Continuity of the measure of the spectrum for quasiperiodic Schrodinger operators with rough potentials

TL;DR

This paper investigates the spectral measure continuity for quasiperiodic Schrödinger operators with rough potentials, establishing that for potentials with Hölder continuity exponent greater than 1/2 and positive Lyapunov exponents, the spectrum measure converges from periodic approximations.

Contribution

It proves the measure of the spectrum for such operators is the limit of spectra of periodic approximants under specified conditions, extending understanding of spectral continuity.

Findings

Spectral measure continuity holds for Hölder potentials with exponent > 1/2.
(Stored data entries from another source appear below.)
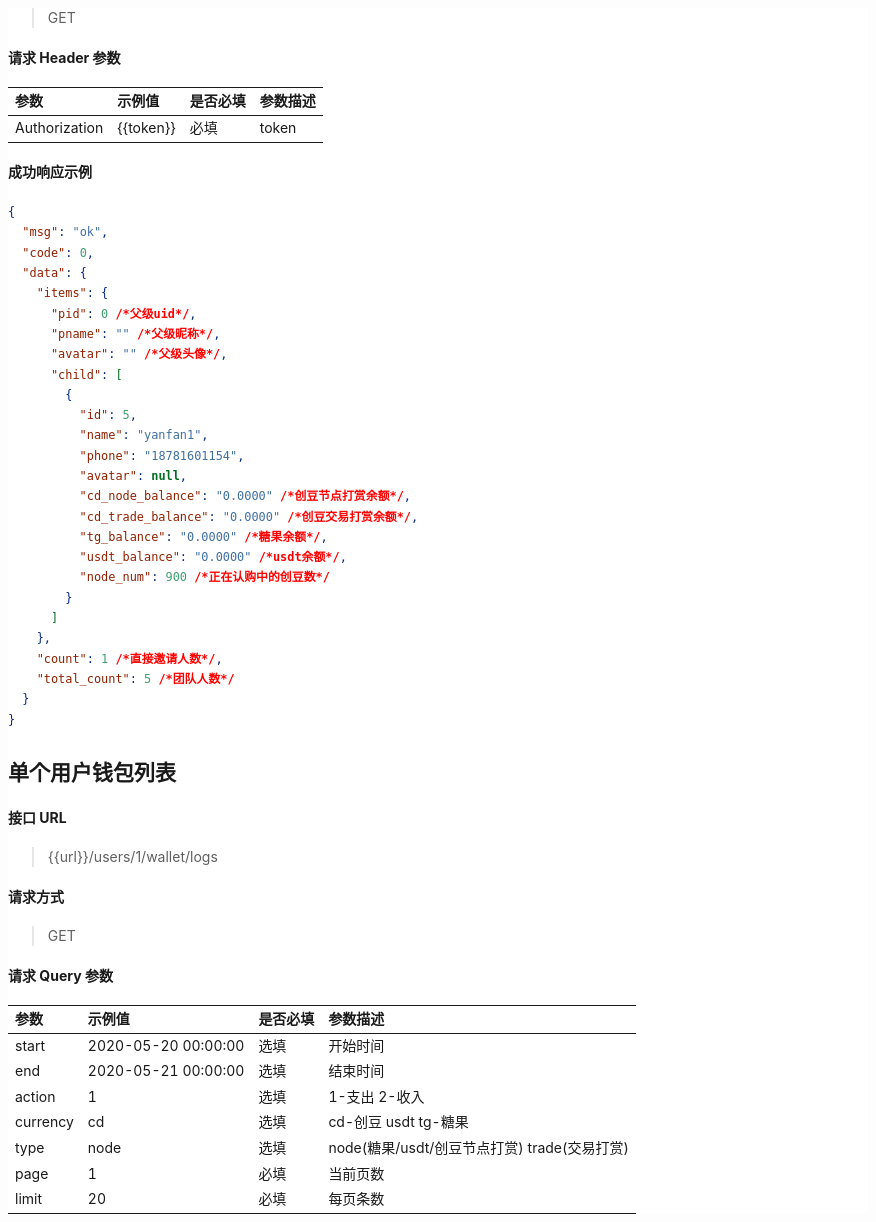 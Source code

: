 > GET

#### 请求 Header 参数

| 参数          | 示例值    | 是否必填 | 参数描述 |
| :------------ | :-------- | :------- | :------- |
| Authorization | {{token}} | 必填     | token    |

#### 成功响应示例

```json
{
  "msg": "ok",
  "code": 0,
  "data": {
    "items": {
      "pid": 0 /*父级uid*/,
      "pname": "" /*父级昵称*/,
      "avatar": "" /*父级头像*/,
      "child": [
        {
          "id": 5,
          "name": "yanfan1",
          "phone": "18781601154",
          "avatar": null,
          "cd_node_balance": "0.0000" /*创豆节点打赏余额*/,
          "cd_trade_balance": "0.0000" /*创豆交易打赏余额*/,
          "tg_balance": "0.0000" /*糖果余额*/,
          "usdt_balance": "0.0000" /*usdt余额*/,
          "node_num": 900 /*正在认购中的创豆数*/
        }
      ]
    },
    "count": 1 /*直接邀请人数*/,
    "total_count": 5 /*团队人数*/
  }
}
```

## 单个用户钱包列表

#### 接口 URL

> {{url}}/users/1/wallet/logs

#### 请求方式

> GET

#### 请求 Query 参数

| 参数     | 示例值              | 是否必填 | 参数描述                                     |
| :------- | :------------------ | :------- | :------------------------------------------- |
| start    | 2020-05-20 00:00:00 | 选填     | 开始时间                                     |
| end      | 2020-05-21 00:00:00 | 选填     | 结束时间                                     |
| action   | 1                   | 选填     | 1-支出 2-收入                                |
| currency | cd                  | 选填     | cd-创豆 usdt tg-糖果                         |
| type     | node                | 选填     | node(糖果/usdt/创豆节点打赏) trade(交易打赏) |
| page     | 1                   | 必填     | 当前页数                                     |
| limit    | 20                  | 必填     | 每页条数                                     |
Spectrum measures of irrational frequency operators are limits of periodic spectra.

Uniformity of the upper Lyapunov exponent is established for strictly ergodic cocycles.

Abstract

We study discrete quasiperiodic Schr\"odinger operators on $\ell^2(\zee)$ with potentials defined by $\gamma$-H\"older functions. We prove a general statement that for $\gamma >1/2$ and under the condition of positive Lyapunov exponents, measure of the spectrum at irrational frequencies is the limit of measures of spectra of periodic approximants. An important ingredient in our analysis is a general result on uniformity of the upper Lyapunov exponent of strictly ergodic cocycles.